**** Source material
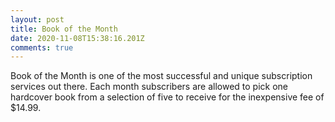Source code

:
 ```yaml
---
layout: post
title: Book of the Month
date: 2020-11-08T15:38:16.201Z
comments: true
---
```

Book of the Month is one of the most successful and unique subscription services out there. Each month subscribers are allowed to pick one hardcover book from a selection of five to receive for the inexpensive fee of $14.99.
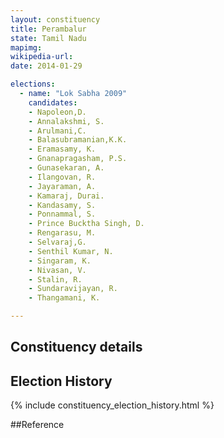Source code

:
 ```yaml
---
layout: constituency
title: Perambalur
state: Tamil Nadu
mapimg: 
wikipedia-url: 
date: 2014-01-29

elections: 
  - name: "Lok Sabha 2009"
    candidates: 
    - Napoleon,D. 
    - Annalakshmi, S. 
    - Arulmani,C. 
    - Balasubramanian,K.K. 
    - Eramasamy, K. 
    - Gnanapragasham, P.S. 
    - Gunasekaran, A. 
    - Ilangovan, R. 
    - Jayaraman, A. 
    - Kamaraj, Durai. 
    - Kandasamy, S. 
    - Ponnammal, S. 
    - Prince Bucktha Singh, D. 
    - Rengarasu, M. 
    - Selvaraj,G. 
    - Senthil Kumar, N. 
    - Singaram, K. 
    - Nivasan, V. 
    - Stalin, R. 
    - Sundaravijayan, R. 
    - Thangamani, K. 

---
```

## Constituency details


## Election History
{% include constituency_election_history.html %}

##Reference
********
- What you have to do: Every line in the records that holds the word "Book" should be copied into the answer.

- Solution for this task:
title: Book of the Month
Book of the Month is one of the most successful and unique subscription services out there. Each month subscribers are allowed to pick one hardcover book from a selection of five to receive for the inexpensive fee of $14.99.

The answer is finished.